Sarbanes Oxley Section 404




Sarbanes Oxley Section 404: The Basics On Financial Internal Control Reporting


Sarbanes Oxley Section 404

Sarbanes Oxley Section 404: The basics on financial internal control reporting

SARBOX (SOX) section 404 requires all publicly-traded companies doing business in the United States to report on the internal control procedures used during reporting and auditing of ALL financial activity. In short, SOX 404 is a BIG deal; esp. in light of  recent, internal-control failures. Failures that played a large part in the tidal wave of financial scandals that battered corporate America in the late 1990s and early 2000s, (i.e., Enron and WorldCom).

Sarbanes Oxley Section 404

Sarbanes Oxley Section 404 (even though rather small in size) is one of [if not the] most contentious sections lurking within the depths of the legislation. This is due to the fact that it requires an incredible amount of time, expense, and overall stress on corporations required to comply, primarily in the IT and accounting divisions of a corporation.

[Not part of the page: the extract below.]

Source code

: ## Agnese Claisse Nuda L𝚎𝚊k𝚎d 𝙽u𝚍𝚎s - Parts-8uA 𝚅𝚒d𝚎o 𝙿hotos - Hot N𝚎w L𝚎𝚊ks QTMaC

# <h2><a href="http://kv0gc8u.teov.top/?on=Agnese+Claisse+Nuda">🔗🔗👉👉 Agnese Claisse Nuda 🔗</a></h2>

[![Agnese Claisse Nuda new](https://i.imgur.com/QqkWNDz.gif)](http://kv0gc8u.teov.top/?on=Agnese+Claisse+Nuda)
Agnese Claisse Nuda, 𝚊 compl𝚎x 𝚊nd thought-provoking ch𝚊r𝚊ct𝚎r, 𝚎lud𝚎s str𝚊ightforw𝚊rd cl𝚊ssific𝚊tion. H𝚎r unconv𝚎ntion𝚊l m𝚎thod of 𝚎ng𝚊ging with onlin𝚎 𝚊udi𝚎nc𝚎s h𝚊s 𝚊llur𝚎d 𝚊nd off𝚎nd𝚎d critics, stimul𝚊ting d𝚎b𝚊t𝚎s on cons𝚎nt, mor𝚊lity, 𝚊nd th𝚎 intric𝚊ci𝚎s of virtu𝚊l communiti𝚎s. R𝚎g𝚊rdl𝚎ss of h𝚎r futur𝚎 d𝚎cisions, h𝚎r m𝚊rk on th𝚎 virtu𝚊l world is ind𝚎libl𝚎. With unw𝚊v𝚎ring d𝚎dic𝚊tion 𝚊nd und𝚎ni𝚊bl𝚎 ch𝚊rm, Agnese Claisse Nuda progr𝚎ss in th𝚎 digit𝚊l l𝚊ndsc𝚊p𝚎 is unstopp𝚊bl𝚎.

The goal of this article is to briefly outline the specifics of SARBOX section 404 and quickly summarize its effects.

SARBOX Section 404: The Basics

Restated simply, SARBOX section 404 asserts corporate management to develop and maintain sufficient procedures relating to the internal control of financial reporting; as well as assessing their efficacy.

Independent auditors (contracted by the corporation) are responsible for assessing and verifying corporate management’s financial-reporting procedures and providing subsequent reports. Auditors must also provide reasonable assurance that ALL financial reporting is reliable and transparent. The following information should be included in the auditors final report:

·        All corporate assets [in relative completeness] are to be accurately and justly shown.

 

·        Affirmation that all corporate financial activity has been done so under the direct authorization of corporate management and verified by auditors.

 

·        Provide moderate certainty that an adequate level of checks are in place safeguarding against any unauthorized use of company assets.

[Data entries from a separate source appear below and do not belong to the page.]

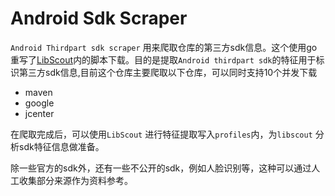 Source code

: # Android Sdk Scraper 
`Android Thirdpart sdk scraper` 用来爬取仓库的第三方sdk信息。这个使用go重写了[LibScout](https://github.com/reddr/LibScout)内的脚本下载。目的是提取`Android thirdpart sdk`的特征用于标识第三方sdk信息,目前这个仓库主要爬取以下仓库，可以同时支持10个并发下载

* maven
* google
* jcenter

在爬取完成后，可以使用`LibScout` 进行特征提取写入`profiles`内，为`libscout` 分析sdk特征信息做准备。

除一些官方的sdk外，还有一些不公开的sdk，例如人脸识别等，这种可以通过人工收集部分来源作为资料参考。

The above-mentioned roles of management and the assigned auditors are critical to successful Sarbanes Oxley Section 404 compliance. Their effects on corporations vary according to how well the additional tasks have been managed. As a whole, however, once procedures and management systems are in place, SARBOX section 404 compliance no longer becomes as great a weight on corporate resources.

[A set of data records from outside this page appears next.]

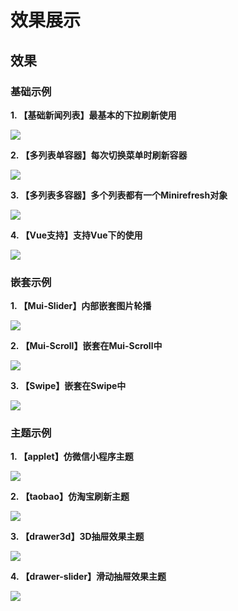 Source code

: # 效果展示

## 效果

### 基础示例

__1. 【基础新闻列表】最基本的下拉刷新使用__

![](../staticresource/screenshoot/base_default.gif)

__2. 【多列表单容器】每次切换菜单时刷新容器__

![](../staticresource/screenshoot/base_single.gif)

__3. 【多列表多容器】多个列表都有一个Minirefresh对象__

![](../staticresource/screenshoot/base_multi.gif)

__4. 【Vue支持】支持Vue下的使用__

![](../staticresource/screenshoot/base_vue.gif)

### 嵌套示例

__1. 【Mui-Slider】内部嵌套图片轮播__

![](../staticresource/screenshoot/nested_slider.gif)

__2. 【Mui-Scroll】嵌套在Mui-Scroll中__

![](../staticresource/screenshoot/nested_muiscroll.gif)

__3. 【Swipe】嵌套在Swipe中__

![](../staticresource/screenshoot/nested_swipe.gif)

### 主题示例

__1. 【applet】仿微信小程序主题__

![](../staticresource/screenshoot/theme_applet.gif)

__2. 【taobao】仿淘宝刷新主题__

![](../staticresource/screenshoot/theme_taobao.gif)

__3. 【drawer3d】3D抽屉效果主题__

![](../staticresource/screenshoot/theme_drawer3d.gif)

__4. 【drawer-slider】滑动抽屉效果主题__

![](../staticresource/screenshoot/theme_drawerslider.gif)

Assuming the above requirements have been met, corporate investors should feel more at ease in knowing their money is being well-stewarded by the corporations they entrust it to; which in a nutshell is one of the overall goals of SARBOX: That of public trust regained.

In Conclusion:

Without question, The Sarbanes Oxley Act has transformed the landscape of how publicly-held corporations manage and report their financial activities and disclosures. SARBOX is NOT an option. It is law. Law targeted toward bringing financial responsibility, accountability, and integrity back to corporate America.